WHAT YOU ARE ASKED TO DO: Reproduce the entries verbatim; no pictures.

====== THE DATA

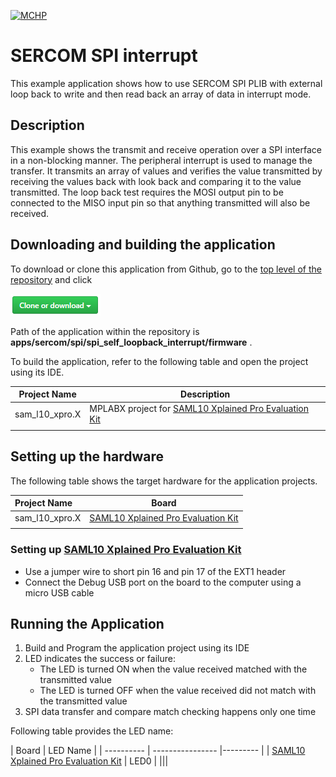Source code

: [![MCHP](https://www.microchip.com/ResourcePackages/Microchip/assets/dist/images/logo.png)](https://www.microchip.com)

# SERCOM SPI interrupt

This example application shows how to use SERCOM SPI PLIB with external loop back to write and then read back an array of data in interrupt mode.

## Description

This example shows the transmit and receive operation over a SPI interface in a non-blocking manner. The peripheral interrupt is used to manage the transfer. It transmits an array of values and verifies the value transmitted by receiving the values back with look back and comparing it to the value transmitted. The loop back test requires the MOSI output pin to be connected to the MISO input pin so that anything transmitted will also be received.

## Downloading and building the application

To download or clone this application from Github, go to the [top level of the repository](https://github.com/Microchip-MPLAB-Harmony/csp_apps_sam_l10_l11) and click

![clone](../../../../docs/images/clone.png)

Path of the application within the repository is **apps/sercom/spi/spi_self_loopback_interrupt/firmware** .

To build the application, refer to the following table and open the project using its IDE.

| Project Name      | Description                                    |
| ----------------- | ---------------------------------------------- |
| sam_l10_xpro.X | MPLABX project for [SAML10 Xplained Pro Evaluation Kit](https://www.microchip.com/DevelopmentTools/ProductDetails/dm320204) |
|||

## Setting up the hardware

The following table shows the target hardware for the application projects.

| Project Name| Board|
|:---------|:---------:|
| sam_l10_xpro.X | [SAML10 Xplained Pro Evaluation Kit](https://www.microchip.com/DevelopmentTools/ProductDetails/dm320204)
|||

### Setting up [SAML10 Xplained Pro Evaluation Kit](https://www.microchip.com/DevelopmentTools/ProductDetails/dm320204)

- Use a jumper wire to short pin 16 and pin 17 of the EXT1 header
- Connect the Debug USB port on the board to the computer using a micro USB cable

## Running the Application

1. Build and Program the application project using its IDE
2. LED indicates the success or failure:
    - The LED is turned ON when the value received matched with the transmitted value
    - The LED is turned OFF when the value received did not match with the transmitted value
3. SPI data transfer and compare match checking happens only one time

Following table provides the LED name:

| Board      | LED Name |
| ---------- | ---------------- |--------- |
| [SAML10 Xplained Pro Evaluation Kit](https://www.microchip.com/DevelopmentTools/ProductDetails/dm320204) | LED0 |
|||
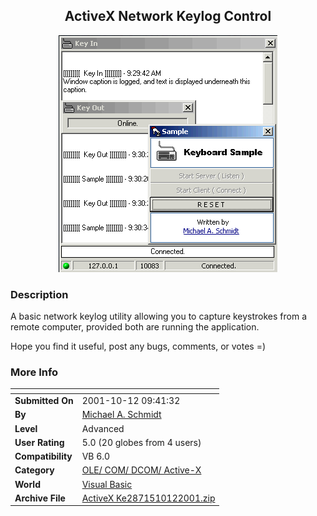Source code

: ﻿<div align="center">

## ActiveX Network Keylog Control

<img src="PIC20011012114459517.gif">
</div>

### Description

A basic network keylog utility allowing you to capture keystrokes from a remote computer, provided both are running the application.

Hope you find it useful, post any bugs, comments, or votes =)
 
### More Info
 


<span>             |<span>
---                |---
**Submitted On**   |2001-10-12 09:41:32
**By**             |[Michael A\. Schmidt](https://github.com/Planet-Source-Code/PSCIndex/blob/master/ByAuthor/michael-a-schmidt.md)
**Level**          |Advanced
**User Rating**    |5.0 (20 globes from 4 users)
**Compatibility**  |VB 6\.0
**Category**       |[OLE/ COM/ DCOM/ Active\-X](https://github.com/Planet-Source-Code/PSCIndex/blob/master/ByCategory/ole-com-dcom-active-x__1-29.md)
**World**          |[Visual Basic](https://github.com/Planet-Source-Code/PSCIndex/blob/master/ByWorld/visual-basic.md)
**Archive File**   |[ActiveX Ke2871510122001\.zip](https://github.com/Planet-Source-Code/michael-a-schmidt-activex-network-keylog-control__1-28021/archive/master.zip)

============

RESPONSE TO THIS TASK:
Source code

: [![MCHP](https://www.microchip.com/ResourcePackages/Microchip/assets/dist/images/logo.png)](https://www.microchip.com)

# SERCOM SPI interrupt

This example application shows how to use SERCOM SPI PLIB with external loop back to write and then read back an array of data in interrupt mode.

## Description

This example shows the transmit and receive operation over a SPI interface in a non-blocking manner. The peripheral interrupt is used to manage the transfer. It transmits an array of values and verifies the value transmitted by receiving the values back with look back and comparing it to the value transmitted. The loop back test requires the MOSI output pin to be connected to the MISO input pin so that anything transmitted will also be received.

## Downloading and building the application

To download or clone this application from Github, go to the [top level of the repository](https://github.com/Microchip-MPLAB-Harmony/csp_apps_sam_l10_l11) and click

![clone](../../../../docs/images/clone.png)

Path of the application within the repository is **apps/sercom/spi/spi_self_loopback_interrupt/firmware** .

To build the application, refer to the following table and open the project using its IDE.

| Project Name      | Description                                    |
| ----------------- | ---------------------------------------------- |
| sam_l10_xpro.X | MPLABX project for [SAML10 Xplained Pro Evaluation Kit](https://www.microchip.com/DevelopmentTools/ProductDetails/dm320204) |
|||

## Setting up the hardware

The following table shows the target hardware for the application projects.

| Project Name| Board|
|:---------|:---------:|
| sam_l10_xpro.X | [SAML10 Xplained Pro Evaluation Kit](https://www.microchip.com/DevelopmentTools/ProductDetails/dm320204)
|||

### Setting up [SAML10 Xplained Pro Evaluation Kit](https://www.microchip.com/DevelopmentTools/ProductDetails/dm320204)

- Use a jumper wire to short pin 16 and pin 17 of the EXT1 header
- Connect the Debug USB port on the board to the computer using a micro USB cable

## Running the Application

1. Build and Program the application project using its IDE
2. LED indicates the success or failure:
    - The LED is turned ON when the value received matched with the transmitted value
    - The LED is turned OFF when the value received did not match with the transmitted value
3. SPI data transfer and compare match checking happens only one time

Following table provides the LED name:

| Board      | LED Name |
| ---------- | ---------------- |--------- |
| [SAML10 Xplained Pro Evaluation Kit](https://www.microchip.com/DevelopmentTools/ProductDetails/dm320204) | LED0 |
|||
Source code

: ﻿<div align="center">

## ActiveX Network Keylog Control

<img src="PIC20011012114459517.gif">
</div>

### Description

A basic network keylog utility allowing you to capture keystrokes from a remote computer, provided both are running the application.

Hope you find it useful, post any bugs, comments, or votes =)
 
### More Info
 


<span>             |<span>
---                |---
**Submitted On**   |2001-10-12 09:41:32
**By**             |[Michael A\. Schmidt](https://github.com/Planet-Source-Code/PSCIndex/blob/master/ByAuthor/michael-a-schmidt.md)
**Level**          |Advanced
**User Rating**    |5.0 (20 globes from 4 users)
**Compatibility**  |VB 6\.0
**Category**       |[OLE/ COM/ DCOM/ Active\-X](https://github.com/Planet-Source-Code/PSCIndex/blob/master/ByCategory/ole-com-dcom-active-x__1-29.md)
**World**          |[Visual Basic](https://github.com/Planet-Source-Code/PSCIndex/blob/master/ByWorld/visual-basic.md)
**Archive File**   |[ActiveX Ke2871510122001\.zip](https://github.com/Planet-Source-Code/michael-a-schmidt-activex-network-keylog-control__1-28021/archive/master.zip)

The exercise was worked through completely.